Segundo o Ministério Público, Cleomar e Leandro Afonso Arantes utilizavam o acesso ao sistema interno da prefeitura para dar baixa manual em guias de ITBI sem que os valores fossem efetivamente recolhidos aos cofres públicos. Os contribuintes eram orientados a realizar pagamentos diretamente aos servidores, por meio de dinheiro ou cheques, o que possibilitava a apropriação indevida dos recursos.
As apurações também apontaram a participação de Divino Carlos Ávila di Toledo, escrevente de um cartório extrajudicial. Ele teria atuado na formalização de escrituras com base em guias fraudulentas, simulando a regularidade das transações imobiliárias. Documentos ligados ao esquema foram encontrados na residência do investigado durante o cumprimento de mandados de busca e apreensão.
Outros dois condenados, Leila Aparecida de Oliveira e Jacy Afonso, teriam contribuído com a movimentação financeira dos valores desviados. Conforme o MP, contas bancárias em nome deles foram utilizadas para o depósito de cheques oriundos das fraudes.
Penas aplicadas
As condenações variam conforme o grau de participação de cada envolvido. Cleomar Gomes de Oliveira e Leandro Afonso Arantes receberam as penas mais severas: 14 anos, 6 meses e 10 dias de reclusão, além de pagamento de multa.
Divino Carlos Ávila di Toledo foi condenado a 11 anos e 4 meses de prisão. Já Leila Aparecida de Oliveira recebeu pena de 4 anos e 6 meses, enquanto Jacy Afonso foi condenado a 3 anos e 9 meses, com a punição convertida em medidas alternativas, como prestação de serviços à comunidade.

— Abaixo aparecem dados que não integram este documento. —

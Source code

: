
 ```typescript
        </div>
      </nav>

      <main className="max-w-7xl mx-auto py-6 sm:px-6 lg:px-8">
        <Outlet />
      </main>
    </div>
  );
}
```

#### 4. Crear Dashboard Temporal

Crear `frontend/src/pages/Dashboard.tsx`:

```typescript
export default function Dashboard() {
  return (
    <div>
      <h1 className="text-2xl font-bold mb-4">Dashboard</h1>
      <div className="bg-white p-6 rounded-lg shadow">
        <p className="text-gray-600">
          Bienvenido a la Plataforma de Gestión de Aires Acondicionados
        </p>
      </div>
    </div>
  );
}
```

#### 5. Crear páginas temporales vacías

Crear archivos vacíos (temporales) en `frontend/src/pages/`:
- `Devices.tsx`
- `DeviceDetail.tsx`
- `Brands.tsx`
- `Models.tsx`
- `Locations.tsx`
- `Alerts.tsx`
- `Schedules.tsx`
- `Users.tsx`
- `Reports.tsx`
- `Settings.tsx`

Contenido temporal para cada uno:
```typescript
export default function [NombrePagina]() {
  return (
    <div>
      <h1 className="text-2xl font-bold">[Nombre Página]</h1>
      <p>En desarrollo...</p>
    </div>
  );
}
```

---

Os três principais envolvidos devem iniciar o cumprimento da pena em regime fechado. Leila cumprirá pena em regime semiaberto, e Jacy, em regime aberto.
Desdobramentos
A decisão também absolveu os acusados de alguns crimes, como falsidade ideológica — absorvida pelo crime de peculato — e corrupção ativa de testemunha, por falta de provas. No caso de Leila e Jacy, houve ainda absolvição quanto à acusação de associação criminosa.

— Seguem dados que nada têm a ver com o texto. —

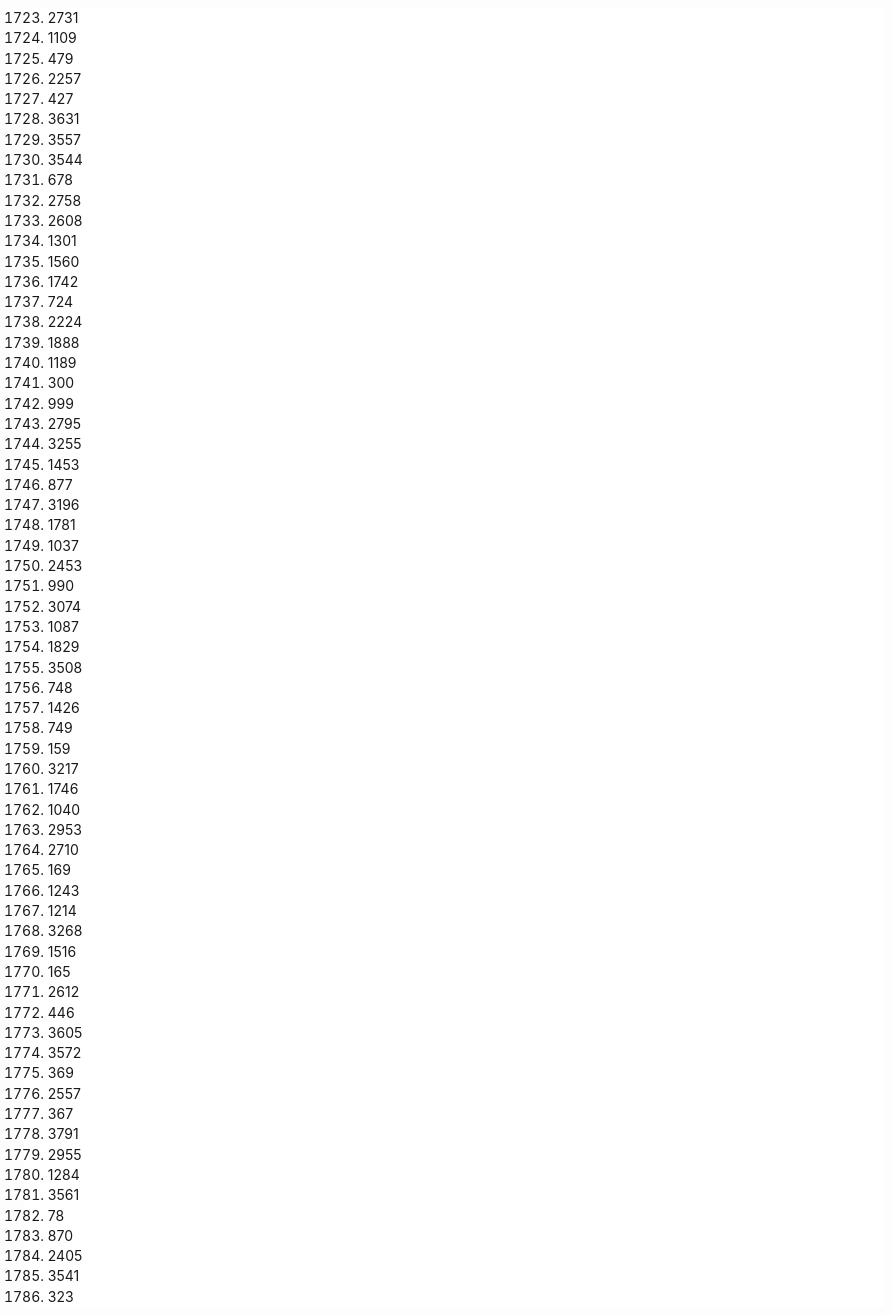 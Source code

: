 1723. 2731
1724. 1109
1725. 479
1726. 2257
1727. 427
1728. 3631
1729. 3557
1730. 3544
1731. 678
1732. 2758
1733. 2608
1734. 1301
1735. 1560
1736. 1742
1737. 724
1738. 2224
1739. 1888
1740. 1189
1741. 300
1742. 999
1743. 2795
1744. 3255
1745. 1453
1746. 877
1747. 3196
1748. 1781
1749. 1037
1750. 2453
1751. 990
1752. 3074
1753. 1087
1754. 1829
1755. 3508
1756. 748
1757. 1426
1758. 749
1759. 159
1760. 3217
1761. 1746
1762. 1040
1763. 2953
1764. 2710
1765. 169
1766. 1243
1767. 1214
1768. 3268
1769. 1516
1770. 165
1771. 2612
1772. 446
1773. 3605
1774. 3572
1775. 369
1776. 2557
1777. 367
1778. 3791
1779. 2955
1780. 1284
1781. 3561
1782. 78
1783. 870
1784. 2405
1785. 3541
1786. 323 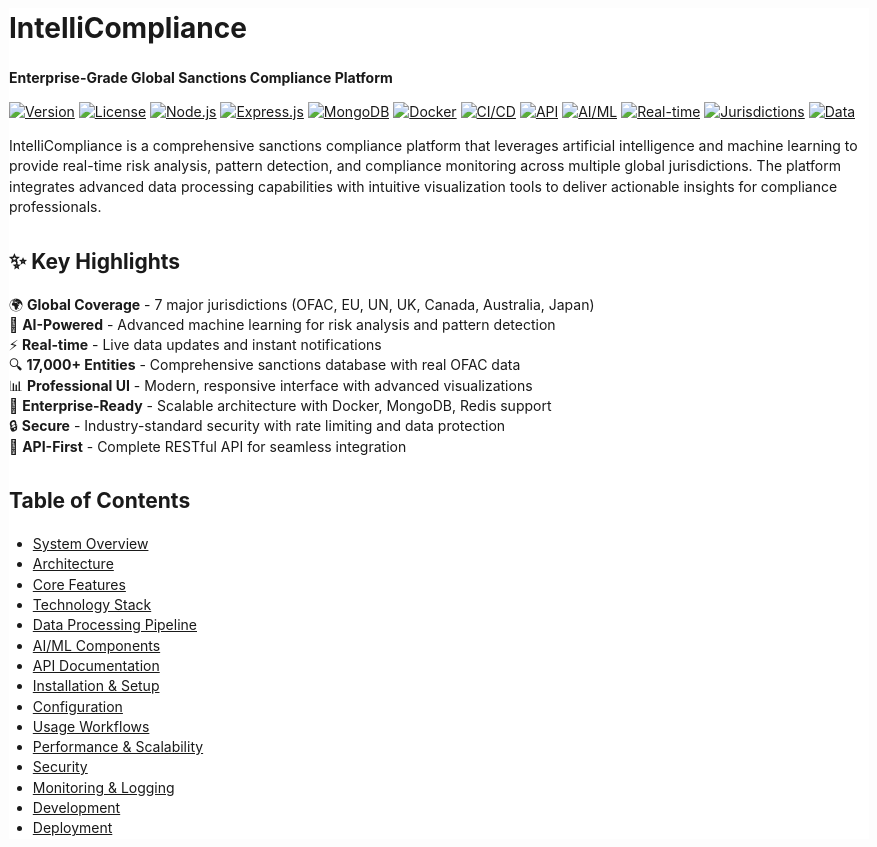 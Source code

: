 # IntelliCompliance 

**Enterprise-Grade Global Sanctions Compliance Platform**

[![Version](https://img.shields.io/badge/version-1.0.0-blue.svg)](https://github.com/yourusername/IntelliCompliance)
[![License](https://img.shields.io/badge/license-MIT-green.svg)](LICENSE)
[![Node.js](https://img.shields.io/badge/node.js-12%2B-brightgreen.svg)](https://nodejs.org/)
[![Express.js](https://img.shields.io/badge/express.js-4.18%2B-lightgrey.svg)](https://expressjs.com/)
[![MongoDB](https://img.shields.io/badge/mongodb-ready-green.svg)](https://www.mongodb.com/)
[![Docker](https://img.shields.io/badge/docker-ready-blue.svg)](https://www.docker.com/)
[![CI/CD](https://img.shields.io/badge/CI%2FCD-GitHub%20Actions-orange.svg)](https://github.com/features/actions)
[![API](https://img.shields.io/badge/API-RESTful-yellow.svg)](https://restfulapi.net/)
[![AI/ML](https://img.shields.io/badge/AI%2FML-TensorFlow.js-ff6f00.svg)](https://www.tensorflow.org/js)
[![Real-time](https://img.shields.io/badge/real--time-WebSocket-red.svg)](https://socket.io/)
[![Jurisdictions](https://img.shields.io/badge/jurisdictions-7%20global-purple.svg)](#multi-jurisdictional-sanctions-monitoring)
[![Data](https://img.shields.io/badge/data-17%2C000%2B%20entities-success.svg)](#features)

IntelliCompliance is a comprehensive sanctions compliance platform that leverages artificial intelligence and machine learning to provide real-time risk analysis, pattern detection, and compliance monitoring across multiple global jurisdictions. The platform integrates advanced data processing capabilities with intuitive visualization tools to deliver actionable insights for compliance professionals.

## ✨ Key Highlights

🌍 **Global Coverage** - 7 major jurisdictions (OFAC, EU, UN, UK, Canada, Australia, Japan)  
🤖 **AI-Powered** - Advanced machine learning for risk analysis and pattern detection  
⚡ **Real-time** - Live data updates and instant notifications  
🔍 **17,000+ Entities** - Comprehensive sanctions database with real OFAC data  
📊 **Professional UI** - Modern, responsive interface with advanced visualizations  
🚀 **Enterprise-Ready** - Scalable architecture with Docker, MongoDB, Redis support  
🔒 **Secure** - Industry-standard security with rate limiting and data protection  
📱 **API-First** - Complete RESTful API for seamless integration

## Table of Contents

- [System Overview](#system-overview)
- [Architecture](#architecture)
- [Core Features](#core-features)
- [Technology Stack](#technology-stack)
- [Data Processing Pipeline](#data-processing-pipeline)
- [AI/ML Components](#aiml-components)
- [API Documentation](#api-documentation)
- [Installation & Setup](#installation--setup)
- [Configuration](#configuration)
- [Usage Workflows](#usage-workflows)
- [Performance & Scalability](#performance--scalability)
- [Security](#security)
- [Monitoring & Logging](#monitoring--logging)
- [Development](#development)
- [Deployment](#deployment)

Mesmo condenados, Cleomar, Leandro e Divino permanecem sob monitoramento eletrônico enquanto aguardam o trânsito em julgado da sentença.
O caso chama atenção pelo envolvimento direto de servidores que ocupavam funções estratégicas na administração tributária municipal, o que, segundo o Ministério Público, facilitou a execução e a ocultação das irregularidades ao longo do tempo.